Please write out the lines of the data exactly, beginning with the first and ending with the line containing "Replace the field names at the bottom of the file with"; leave the pictures behind.
- Opening Delimiter -
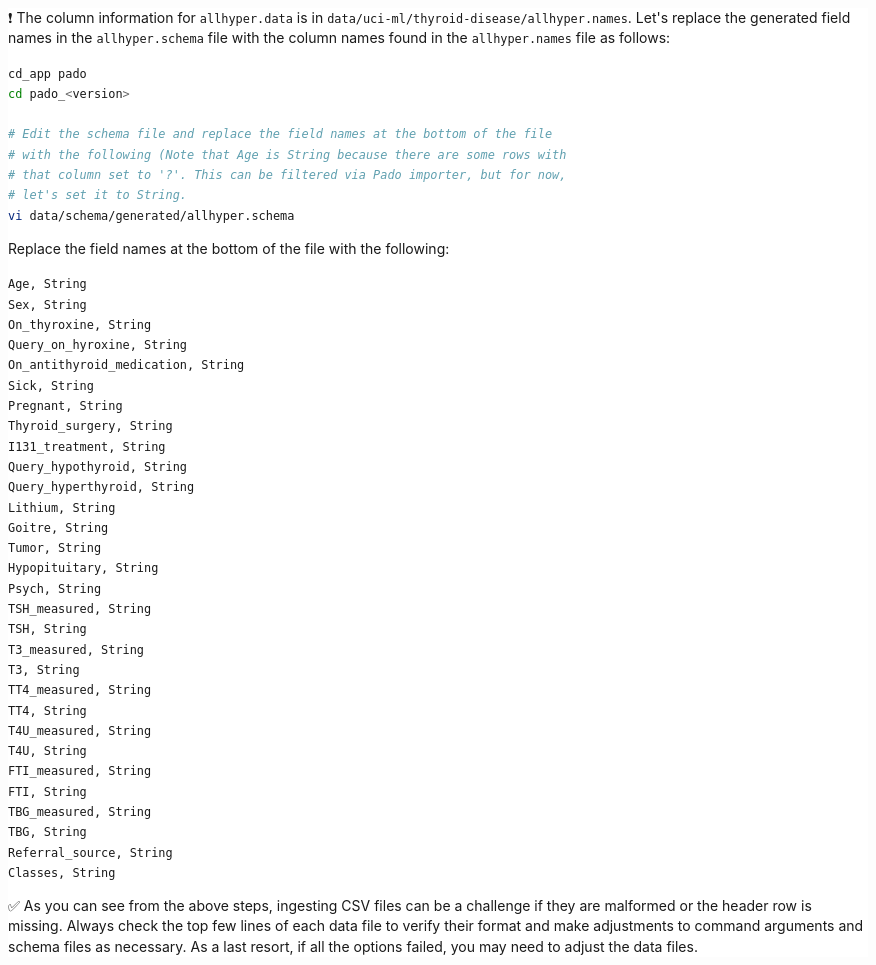 :exclamation: The column information for `allhyper.data` is in `data/uci-ml/thyroid-disease/allhyper.names`. Let's replace the generated field names in the `allhyper.schema` file with the column names found in the `allhyper.names` file as follows:

```bash
cd_app pado
cd pado_<version>

# Edit the schema file and replace the field names at the bottom of the file
# with the following (Note that Age is String because there are some rows with
# that column set to '?'. This can be filtered via Pado importer, but for now,
# let's set it to String.
vi data/schema/generated/allhyper.schema 
```

Replace the field names at the bottom of the file with the following:

```console
Age, String
Sex, String
On_thyroxine, String
Query_on_hyroxine, String
On_antithyroid_medication, String
Sick, String
Pregnant, String
Thyroid_surgery, String
I131_treatment, String
Query_hypothyroid, String
Query_hyperthyroid, String
Lithium, String
Goitre, String
Tumor, String
Hypopituitary, String
Psych, String
TSH_measured, String
TSH, String
T3_measured, String
T3, String
TT4_measured, String
TT4, String
T4U_measured, String
T4U, String
FTI_measured, String
FTI, String
TBG_measured, String
TBG, String
Referral_source, String
Classes, String
```

:white_check_mark: As you can see from the above steps, ingesting CSV files can be a challenge if they are malformed or the header row is missing. Always check the top few lines of each data file to verify their format and make adjustments to command arguments and schema files as necessary. As a last resort, if all the options failed, you may need to adjust the data files.
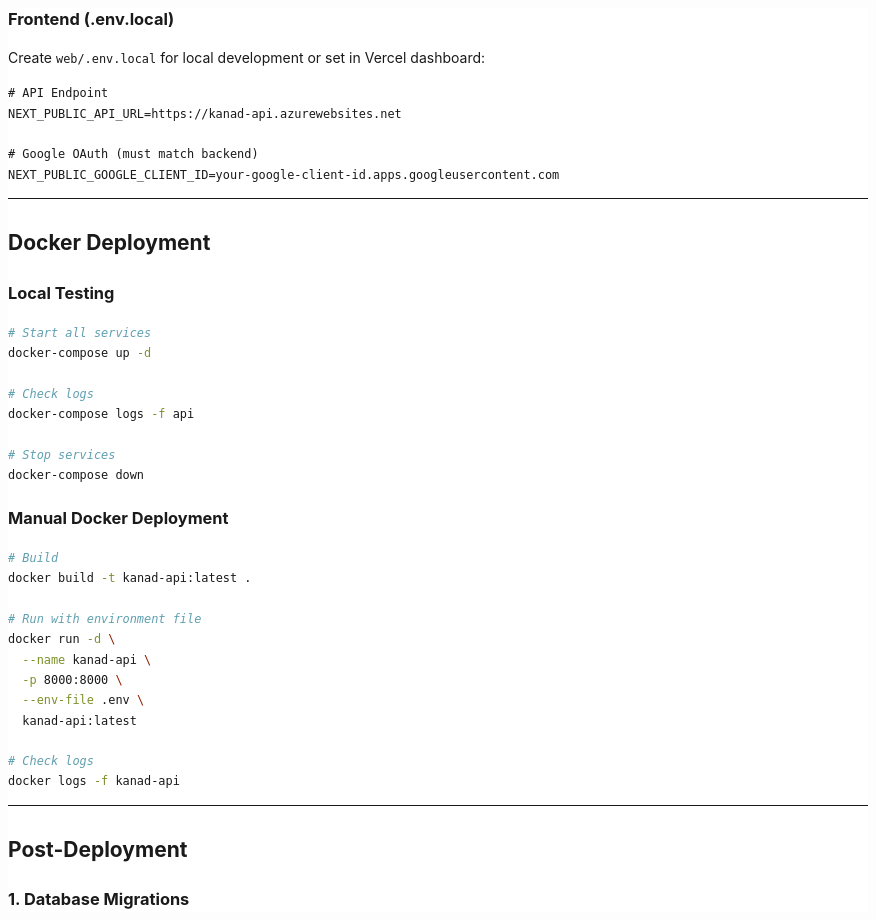 ### Frontend (.env.local)

Create `web/.env.local` for local development or set in Vercel dashboard:

```env
# API Endpoint
NEXT_PUBLIC_API_URL=https://kanad-api.azurewebsites.net

# Google OAuth (must match backend)
NEXT_PUBLIC_GOOGLE_CLIENT_ID=your-google-client-id.apps.googleusercontent.com
```

---

## Docker Deployment

### Local Testing

```bash
# Start all services
docker-compose up -d

# Check logs
docker-compose logs -f api

# Stop services
docker-compose down
```

### Manual Docker Deployment

```bash
# Build
docker build -t kanad-api:latest .

# Run with environment file
docker run -d \
  --name kanad-api \
  -p 8000:8000 \
  --env-file .env \
  kanad-api:latest

# Check logs
docker logs -f kanad-api
```

---

## Post-Deployment

### 1. Database Migrations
- Closing Delimiter -
### RESPONSE TO THE TASK
 :exclamation: The column information for `allhyper.data` is in `data/uci-ml/thyroid-disease/allhyper.names`. Let's replace the generated field names in the `allhyper.schema` file with the column names found in the `allhyper.names` file as follows:

```bash
cd_app pado
cd pado_<version>

# Edit the schema file and replace the field names at the bottom of the file
# with the following (Note that Age is String because there are some rows with
# that column set to '?'. This can be filtered via Pado importer, but for now,
# let's set it to String.
vi data/schema/generated/allhyper.schema 
```

Replace the field names at the bottom of the file with the following:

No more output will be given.